The entries that follow include a run beginning at the line with "The full chain" and ending at the line with "Because the exact"; restate that run word for word and leave the rest out.

*** Opening of Recorded data ***

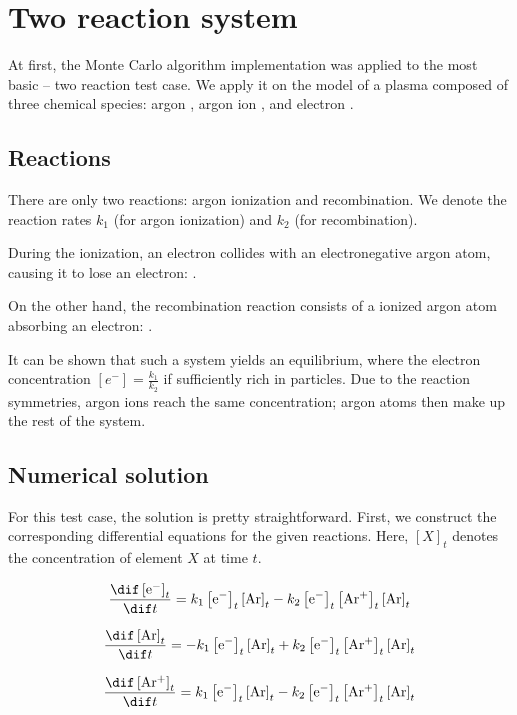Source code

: \chapter{Two reaction system}

At first, the Monte Carlo algorithm implementation was applied to the most basic -- two reaction test case. We apply it on the model of a plasma composed of three chemical species: argon ,  argon ion , and electron .

\section{Reactions}

There are only two reactions: argon ionization and recombination. We denote the reaction rates $k_1$ (for argon ionization) and $k_2$ (for recombination).

During the ionization, an electron collides with an electronegative argon atom, causing it to lose an electron:
.

On the other hand, the recombination reaction consists of a ionized argon atom absorbing an electron: 
.

It can be shown that such a system yields an equilibrium, where the electron concentration $\left[ e^{-} \right] = \frac{k_1}{k_2}$ if sufficiently rich in particles. Due to the reaction symmetries, argon ions reach the same concentration; argon atoms then make up the rest of the system.

\section{Numerical solution}

For this test case, the solution is pretty straightforward. First, we construct the corresponding differential equations for the given reactions. Here, $\left[ X\right]_t$ denotes the concentration of element $X$ at time $t$. 

$$ \frac{\dif \left[ \rm e^{-} \right]_t}{\dif t} = k_1\left[ \rm e^{-}\right]_t \left[ \rm Ar\right]_t - k_2 \left[ \rm e^{-}\right]_t \left[ \rm Ar^{+}\right]_t \left[ \rm Ar\right]_t$$

$$\frac{\dif \left[\rm Ar\right]_t}{\dif t} = - k_1\left[ \rm e^{-}\right]_t \left[ \rm Ar\right]_t + k_2 \left[ \rm e^{-}\right]_t \left[ \rm Ar^{+}\right]_t \left[ \rm Ar\right]_t$$

$$\frac{\dif \left[\rm Ar^{+}\right]_t}{\dif t} = k_1\left[ \rm e^{-}\right]_t \left[ \rm Ar\right]_t - k_2 \left[ \rm e^{-}\right]_t \left[ \rm Ar^{+}\right]_t \left[ \rm Ar\right]_t$$

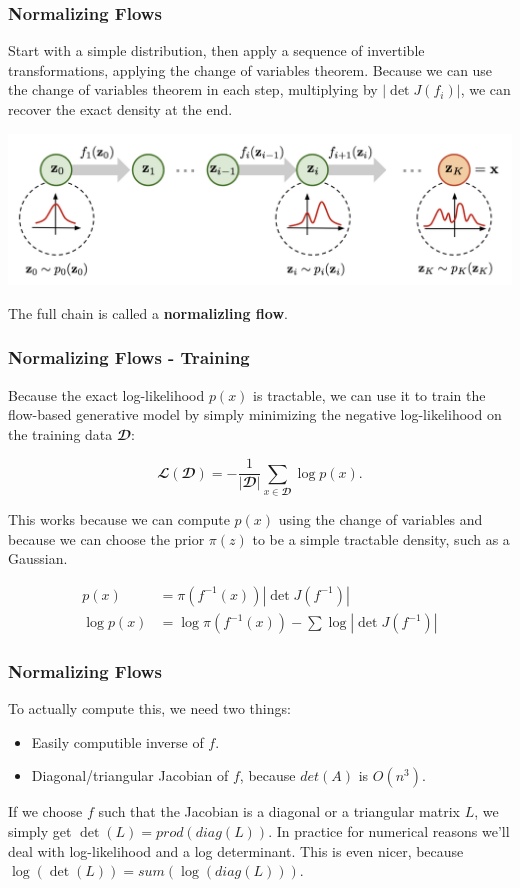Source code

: \documentclass{beamer}
\begin{document}
\begin{frame}
  \frametitle{Normalizing Flows}

  Start with a simple distribution, then apply a sequence of invertible
  transformations, applying the change of variables theorem. Because we can use
  the change of variables theorem in each step, multiplying by $|\det J(f_i)|$,
  we can recover the exact density at the end.

  \includegraphics[width=1.0\textwidth]{normalizing-flow.png}

  The full chain is called a \textbf{normalizling flow}.
\end{frame}


\begin{frame}
  \frametitle{Normalizing Flows - Training}

  Because the exact log-likelihood $p(x)$ is tractable, we can use it to train
  the flow-based generative model by simply minimizing the negative log-likelihood
  on the training data $𝓓$:

  \[
    𝓛(𝓓) = -\frac{1}{|𝓓|} \sum_{x ∈ 𝓓} \log p(x).
  \]

  This works because we can compute $p(x)$ using the change of variables and
  because we can choose the prior $π(z)$ to be a simple tractable density, such
  as a Gaussian.

  \begin{align}
         p(x) &= π(f^{-1}(x)) |\det J(f^{-1})| \\
    \log p(x) &= \log π(f^{-1}(x)) - \sum \log |\det J(f^{-1})|
  \end{align}

\end{frame}


\begin{frame}
  \frametitle{Normalizing Flows}

  To actually compute this, we need two things:

  \begin{itemize}
    \item Easily computible inverse of $f$.
    \item Diagonal/triangular Jacobian of $f$, because $det(A)$ is $O(n^3)$.
  \end{itemize}

  If we choose $f$ such that the Jacobian is a diagonal or a triangular matrix
  $L$, we simply get $\det(L) = prod(diag(L))$.  In practice for numerical
  reasons we'll deal with log-likelihood and a log determinant.  This is even
  nicer, because $\log(\det(L)) = sum(\log(diag(L)))$.

\end{frame}
\end{document}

*** Close of Recorded data ***

Response below →
  The full chain is called a \textbf{normalizling flow}.
\end{frame}


\begin{frame}
  \frametitle{Normalizing Flows - Training}

  Because the exact log-likelihood $p(x)$ is tractable, we can use it to train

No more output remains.